**What this task involves**
Your response should contain only the lines running from the top of the data below through the line with "Commands. DNS. DnsZone</span><span", both included. Pictures must be omitted.

**Entries shown**
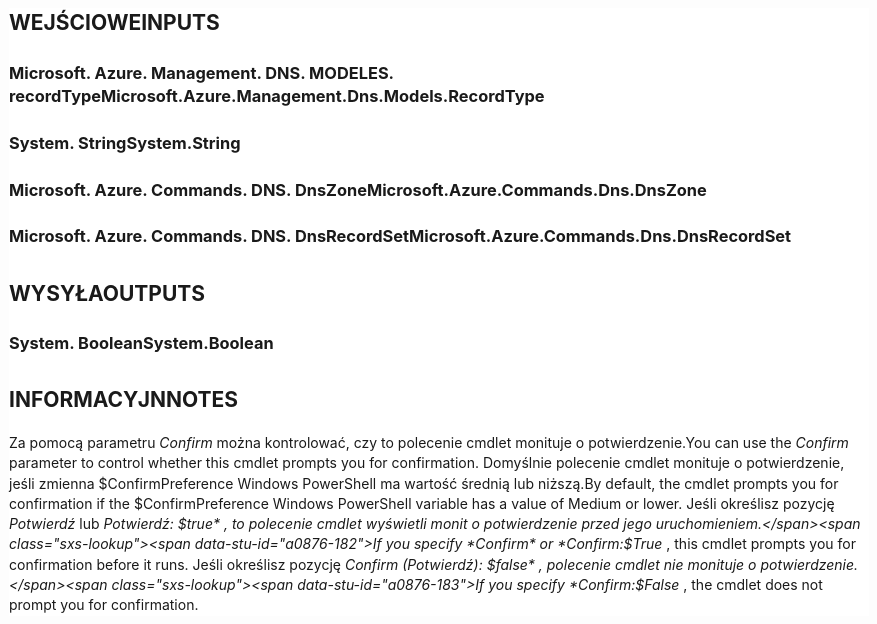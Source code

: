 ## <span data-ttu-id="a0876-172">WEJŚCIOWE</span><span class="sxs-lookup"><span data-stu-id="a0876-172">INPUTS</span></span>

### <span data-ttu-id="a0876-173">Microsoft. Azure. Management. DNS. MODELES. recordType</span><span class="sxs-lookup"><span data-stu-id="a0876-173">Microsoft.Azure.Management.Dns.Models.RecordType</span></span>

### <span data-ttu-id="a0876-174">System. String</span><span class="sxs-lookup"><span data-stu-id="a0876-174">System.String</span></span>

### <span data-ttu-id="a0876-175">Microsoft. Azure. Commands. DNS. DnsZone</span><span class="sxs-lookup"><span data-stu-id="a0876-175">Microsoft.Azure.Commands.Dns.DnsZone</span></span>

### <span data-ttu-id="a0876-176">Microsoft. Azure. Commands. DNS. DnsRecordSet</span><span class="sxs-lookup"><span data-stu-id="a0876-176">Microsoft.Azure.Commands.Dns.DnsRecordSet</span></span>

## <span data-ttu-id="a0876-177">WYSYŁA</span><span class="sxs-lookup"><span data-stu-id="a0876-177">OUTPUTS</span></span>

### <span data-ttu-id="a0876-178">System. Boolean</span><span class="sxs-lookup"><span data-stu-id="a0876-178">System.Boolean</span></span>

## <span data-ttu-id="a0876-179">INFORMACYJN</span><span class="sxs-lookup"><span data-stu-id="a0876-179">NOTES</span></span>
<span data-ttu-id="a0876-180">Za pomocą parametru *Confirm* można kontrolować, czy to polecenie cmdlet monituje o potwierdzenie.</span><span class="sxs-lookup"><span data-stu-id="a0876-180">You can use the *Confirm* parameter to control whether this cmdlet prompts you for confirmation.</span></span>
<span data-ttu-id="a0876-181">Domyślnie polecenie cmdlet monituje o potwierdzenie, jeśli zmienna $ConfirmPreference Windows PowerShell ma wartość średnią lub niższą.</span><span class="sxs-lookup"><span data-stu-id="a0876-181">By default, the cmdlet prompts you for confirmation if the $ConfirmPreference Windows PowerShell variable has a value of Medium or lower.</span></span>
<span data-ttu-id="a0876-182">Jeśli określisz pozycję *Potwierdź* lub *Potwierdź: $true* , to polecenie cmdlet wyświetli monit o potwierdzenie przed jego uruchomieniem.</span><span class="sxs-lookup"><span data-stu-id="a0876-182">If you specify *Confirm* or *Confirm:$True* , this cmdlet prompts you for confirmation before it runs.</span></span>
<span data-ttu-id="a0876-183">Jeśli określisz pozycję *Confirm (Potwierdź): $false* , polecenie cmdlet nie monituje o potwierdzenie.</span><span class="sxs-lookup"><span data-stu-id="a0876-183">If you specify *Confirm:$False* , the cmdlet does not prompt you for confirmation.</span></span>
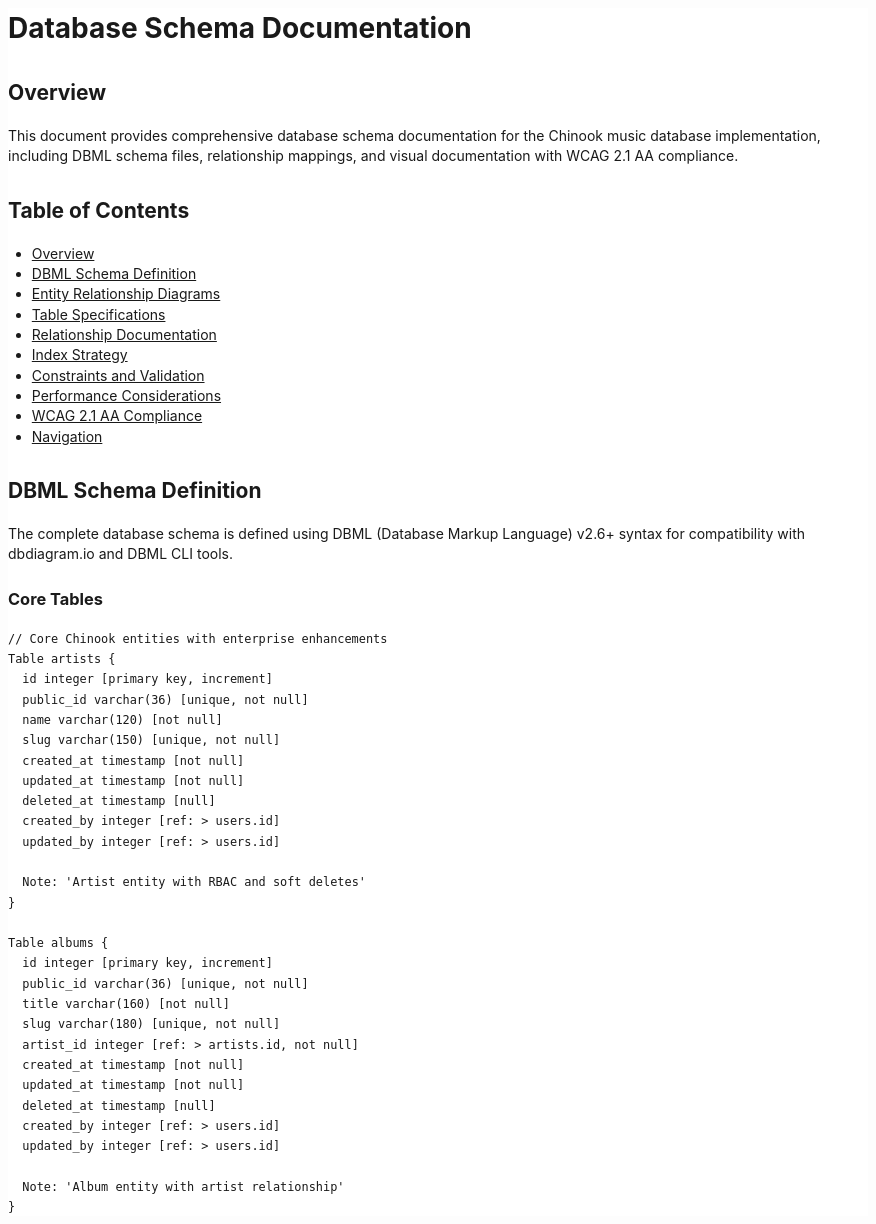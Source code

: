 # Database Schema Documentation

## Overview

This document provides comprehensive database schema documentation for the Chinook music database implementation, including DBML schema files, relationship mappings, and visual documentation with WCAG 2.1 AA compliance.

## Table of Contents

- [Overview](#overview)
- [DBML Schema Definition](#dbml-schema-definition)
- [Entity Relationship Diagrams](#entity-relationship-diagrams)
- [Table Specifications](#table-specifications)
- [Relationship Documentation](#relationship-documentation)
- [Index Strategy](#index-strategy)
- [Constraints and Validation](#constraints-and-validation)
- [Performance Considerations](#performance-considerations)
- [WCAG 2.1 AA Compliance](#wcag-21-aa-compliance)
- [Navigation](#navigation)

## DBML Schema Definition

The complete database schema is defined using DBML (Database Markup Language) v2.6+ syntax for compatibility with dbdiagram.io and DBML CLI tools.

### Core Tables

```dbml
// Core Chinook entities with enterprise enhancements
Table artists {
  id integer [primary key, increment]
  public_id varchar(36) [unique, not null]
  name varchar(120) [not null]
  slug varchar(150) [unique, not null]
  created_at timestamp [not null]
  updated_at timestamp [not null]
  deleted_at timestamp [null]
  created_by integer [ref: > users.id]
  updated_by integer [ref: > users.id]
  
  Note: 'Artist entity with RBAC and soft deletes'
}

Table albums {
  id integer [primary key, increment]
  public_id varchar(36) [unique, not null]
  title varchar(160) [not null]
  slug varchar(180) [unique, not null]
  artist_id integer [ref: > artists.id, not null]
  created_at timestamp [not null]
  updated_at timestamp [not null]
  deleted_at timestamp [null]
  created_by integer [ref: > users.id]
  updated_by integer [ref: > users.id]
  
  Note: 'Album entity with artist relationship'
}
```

**Expected answer**
Source code

: ## <span data-ttu-id="a0876-172">WEJŚCIOWE</span><span class="sxs-lookup"><span data-stu-id="a0876-172">INPUTS</span></span>

### <span data-ttu-id="a0876-173">Microsoft. Azure. Management. DNS. MODELES. recordType</span><span class="sxs-lookup"><span data-stu-id="a0876-173">Microsoft.Azure.Management.Dns.Models.RecordType</span></span>

### <span data-ttu-id="a0876-174">System. String</span><span class="sxs-lookup"><span data-stu-id="a0876-174">System.String</span></span>

### <span data-ttu-id="a0876-175">Microsoft. Azure. Commands. DNS. DnsZone</span><span class="sxs-lookup"><span data-stu-id="a0876-175">Microsoft.Azure.Commands.Dns.DnsZone</span></span>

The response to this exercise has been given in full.